:: PROBLEM REQUIREMENTS ::
Of the lines in the data below, write out exactly those from the one holding "and polarization mode" through the one holding "no.~7, pp.~634--635, 1993.", both included.

:: Collected data ::
★ ★ ★ ★ ★
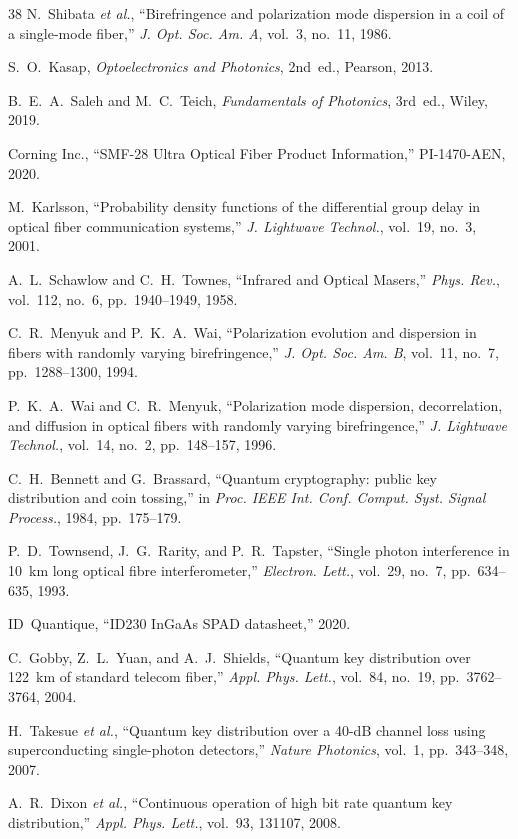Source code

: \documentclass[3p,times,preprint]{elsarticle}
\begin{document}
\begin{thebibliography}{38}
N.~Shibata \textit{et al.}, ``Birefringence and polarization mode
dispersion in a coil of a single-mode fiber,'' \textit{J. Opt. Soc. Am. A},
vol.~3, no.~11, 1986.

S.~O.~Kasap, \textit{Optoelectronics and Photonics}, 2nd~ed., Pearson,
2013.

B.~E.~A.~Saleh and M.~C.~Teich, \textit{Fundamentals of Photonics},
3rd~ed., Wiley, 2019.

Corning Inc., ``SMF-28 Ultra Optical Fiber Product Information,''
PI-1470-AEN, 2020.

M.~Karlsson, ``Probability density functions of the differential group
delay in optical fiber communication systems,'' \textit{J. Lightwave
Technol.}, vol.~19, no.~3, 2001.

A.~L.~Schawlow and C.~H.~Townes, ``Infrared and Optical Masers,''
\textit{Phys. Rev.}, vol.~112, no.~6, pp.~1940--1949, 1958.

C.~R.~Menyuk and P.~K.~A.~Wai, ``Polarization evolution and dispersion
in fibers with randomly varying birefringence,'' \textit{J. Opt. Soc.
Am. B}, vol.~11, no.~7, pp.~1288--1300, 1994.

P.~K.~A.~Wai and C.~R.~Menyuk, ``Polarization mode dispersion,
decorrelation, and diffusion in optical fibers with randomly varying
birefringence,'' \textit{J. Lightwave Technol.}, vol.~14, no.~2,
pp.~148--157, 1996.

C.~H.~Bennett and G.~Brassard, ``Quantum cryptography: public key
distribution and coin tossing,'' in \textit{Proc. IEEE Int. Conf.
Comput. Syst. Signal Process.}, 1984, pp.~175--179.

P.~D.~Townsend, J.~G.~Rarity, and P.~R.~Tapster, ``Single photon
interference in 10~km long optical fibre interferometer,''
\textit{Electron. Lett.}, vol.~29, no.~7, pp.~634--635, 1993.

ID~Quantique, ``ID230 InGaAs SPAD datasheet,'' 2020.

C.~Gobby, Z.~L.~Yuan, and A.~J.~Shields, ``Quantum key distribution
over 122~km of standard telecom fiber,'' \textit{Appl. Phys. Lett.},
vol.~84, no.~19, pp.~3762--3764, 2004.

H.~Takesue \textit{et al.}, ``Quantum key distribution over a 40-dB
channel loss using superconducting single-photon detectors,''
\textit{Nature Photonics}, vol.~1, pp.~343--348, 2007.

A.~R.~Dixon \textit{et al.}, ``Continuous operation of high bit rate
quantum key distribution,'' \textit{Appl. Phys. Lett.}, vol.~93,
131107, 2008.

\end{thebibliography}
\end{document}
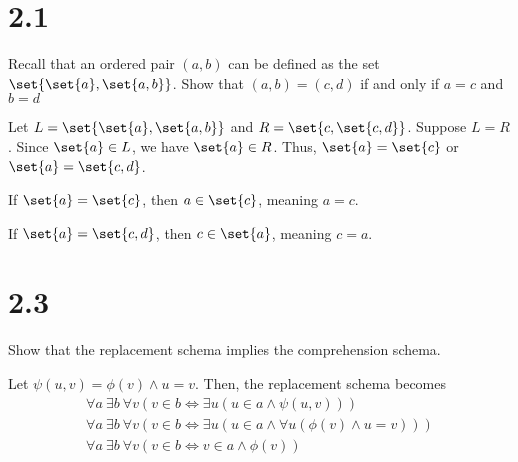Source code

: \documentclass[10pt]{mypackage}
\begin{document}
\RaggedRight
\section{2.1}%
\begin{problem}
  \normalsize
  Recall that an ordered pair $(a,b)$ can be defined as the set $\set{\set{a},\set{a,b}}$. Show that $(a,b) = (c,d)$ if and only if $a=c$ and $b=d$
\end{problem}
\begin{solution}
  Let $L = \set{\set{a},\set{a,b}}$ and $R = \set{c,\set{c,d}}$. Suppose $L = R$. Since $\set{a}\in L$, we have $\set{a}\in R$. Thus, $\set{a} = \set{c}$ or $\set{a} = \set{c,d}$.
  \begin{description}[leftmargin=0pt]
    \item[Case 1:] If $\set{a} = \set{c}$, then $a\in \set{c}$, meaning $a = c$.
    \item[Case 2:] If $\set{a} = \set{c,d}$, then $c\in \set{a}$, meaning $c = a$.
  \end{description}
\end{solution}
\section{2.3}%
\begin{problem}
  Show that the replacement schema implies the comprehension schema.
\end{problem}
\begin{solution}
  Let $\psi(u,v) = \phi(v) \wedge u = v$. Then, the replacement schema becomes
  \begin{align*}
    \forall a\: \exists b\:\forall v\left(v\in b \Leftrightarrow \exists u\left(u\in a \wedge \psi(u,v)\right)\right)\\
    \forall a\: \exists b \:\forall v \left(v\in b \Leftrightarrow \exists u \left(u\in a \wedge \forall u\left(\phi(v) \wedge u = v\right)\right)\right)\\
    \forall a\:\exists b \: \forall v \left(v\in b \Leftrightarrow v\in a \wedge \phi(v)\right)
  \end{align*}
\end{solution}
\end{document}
★ ★ ★ ★ ★
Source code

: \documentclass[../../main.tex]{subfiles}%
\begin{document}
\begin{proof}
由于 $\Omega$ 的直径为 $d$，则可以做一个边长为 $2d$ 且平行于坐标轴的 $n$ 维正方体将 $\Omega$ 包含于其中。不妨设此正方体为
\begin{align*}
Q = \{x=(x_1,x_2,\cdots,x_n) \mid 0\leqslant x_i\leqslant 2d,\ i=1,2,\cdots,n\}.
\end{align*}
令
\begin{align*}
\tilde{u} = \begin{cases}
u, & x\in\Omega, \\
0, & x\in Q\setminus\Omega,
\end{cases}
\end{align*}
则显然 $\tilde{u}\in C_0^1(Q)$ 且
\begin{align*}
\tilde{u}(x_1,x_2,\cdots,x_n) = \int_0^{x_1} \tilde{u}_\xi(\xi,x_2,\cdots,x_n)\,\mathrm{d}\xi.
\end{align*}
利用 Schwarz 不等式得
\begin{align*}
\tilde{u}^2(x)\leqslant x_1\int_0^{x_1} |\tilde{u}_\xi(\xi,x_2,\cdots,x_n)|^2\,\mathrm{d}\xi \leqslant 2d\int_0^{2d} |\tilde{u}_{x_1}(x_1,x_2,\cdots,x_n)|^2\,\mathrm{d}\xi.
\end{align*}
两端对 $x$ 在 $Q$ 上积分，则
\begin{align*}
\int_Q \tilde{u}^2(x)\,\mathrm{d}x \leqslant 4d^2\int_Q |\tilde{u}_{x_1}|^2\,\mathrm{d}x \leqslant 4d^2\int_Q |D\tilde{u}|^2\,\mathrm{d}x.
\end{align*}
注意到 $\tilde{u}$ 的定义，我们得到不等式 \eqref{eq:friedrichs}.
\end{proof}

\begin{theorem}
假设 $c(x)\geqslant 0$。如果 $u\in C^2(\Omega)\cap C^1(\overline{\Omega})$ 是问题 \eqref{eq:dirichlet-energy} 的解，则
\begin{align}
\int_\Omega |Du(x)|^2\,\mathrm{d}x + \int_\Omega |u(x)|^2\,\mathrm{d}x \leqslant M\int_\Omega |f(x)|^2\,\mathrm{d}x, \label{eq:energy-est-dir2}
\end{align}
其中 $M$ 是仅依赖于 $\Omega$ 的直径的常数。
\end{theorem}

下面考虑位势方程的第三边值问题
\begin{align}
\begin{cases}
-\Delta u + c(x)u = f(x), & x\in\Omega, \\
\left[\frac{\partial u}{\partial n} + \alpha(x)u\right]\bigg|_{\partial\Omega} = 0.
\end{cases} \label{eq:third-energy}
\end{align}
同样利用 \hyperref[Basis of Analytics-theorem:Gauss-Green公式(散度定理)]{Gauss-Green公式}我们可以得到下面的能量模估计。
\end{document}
★ ★ ★ ★ ★
:: EXERCISE ANSWER ::
N.~Shibata \textit{et al.}, ``Birefringence and polarization mode
dispersion in a coil of a single-mode fiber,'' \textit{J. Opt. Soc. Am. A},
vol.~3, no.~11, 1986.

S.~O.~Kasap, \textit{Optoelectronics and Photonics}, 2nd~ed., Pearson,
2013.

B.~E.~A.~Saleh and M.~C.~Teich, \textit{Fundamentals of Photonics},
3rd~ed., Wiley, 2019.

Corning Inc., ``SMF-28 Ultra Optical Fiber Product Information,''
PI-1470-AEN, 2020.

M.~Karlsson, ``Probability density functions of the differential group
delay in optical fiber communication systems,'' \textit{J. Lightwave
Technol.}, vol.~19, no.~3, 2001.

A.~L.~Schawlow and C.~H.~Townes, ``Infrared and Optical Masers,''
\textit{Phys. Rev.}, vol.~112, no.~6, pp.~1940--1949, 1958.

C.~R.~Menyuk and P.~K.~A.~Wai, ``Polarization evolution and dispersion
in fibers with randomly varying birefringence,'' \textit{J. Opt. Soc.
Am. B}, vol.~11, no.~7, pp.~1288--1300, 1994.

P.~K.~A.~Wai and C.~R.~Menyuk, ``Polarization mode dispersion,
decorrelation, and diffusion in optical fibers with randomly varying
birefringence,'' \textit{J. Lightwave Technol.}, vol.~14, no.~2,
pp.~148--157, 1996.

C.~H.~Bennett and G.~Brassard, ``Quantum cryptography: public key
distribution and coin tossing,'' in \textit{Proc. IEEE Int. Conf.
Comput. Syst. Signal Process.}, 1984, pp.~175--179.

P.~D.~Townsend, J.~G.~Rarity, and P.~R.~Tapster, ``Single photon
interference in 10~km long optical fibre interferometer,''
\textit{Electron. Lett.}, vol.~29, no.~7, pp.~634--635, 1993.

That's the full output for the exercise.